▶ [Work request]
Find the line that contains "- the above"; then retype it and each line after it, exactly, through the final line of the data below.
■ ■ ■ ■ ■
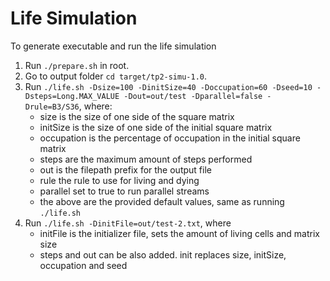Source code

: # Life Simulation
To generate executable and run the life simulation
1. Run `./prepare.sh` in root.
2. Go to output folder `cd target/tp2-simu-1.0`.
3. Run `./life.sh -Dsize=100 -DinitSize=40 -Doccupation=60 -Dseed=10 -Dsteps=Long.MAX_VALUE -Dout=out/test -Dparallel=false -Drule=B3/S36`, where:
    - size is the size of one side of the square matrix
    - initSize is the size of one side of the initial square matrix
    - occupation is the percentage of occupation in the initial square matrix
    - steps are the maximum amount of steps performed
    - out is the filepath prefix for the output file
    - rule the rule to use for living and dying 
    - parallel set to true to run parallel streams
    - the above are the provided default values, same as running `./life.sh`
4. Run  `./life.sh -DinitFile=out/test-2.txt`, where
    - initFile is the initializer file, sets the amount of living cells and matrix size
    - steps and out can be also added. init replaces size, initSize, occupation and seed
■ ■ ■ ■ ■
▶ [Finished task]
    - the above are the provided default values, same as running `./life.sh`
4. Run  `./life.sh -DinitFile=out/test-2.txt`, where
    - initFile is the initializer file, sets the amount of living cells and matrix size
    - steps and out can be also added. init replaces size, initSize, occupation and seed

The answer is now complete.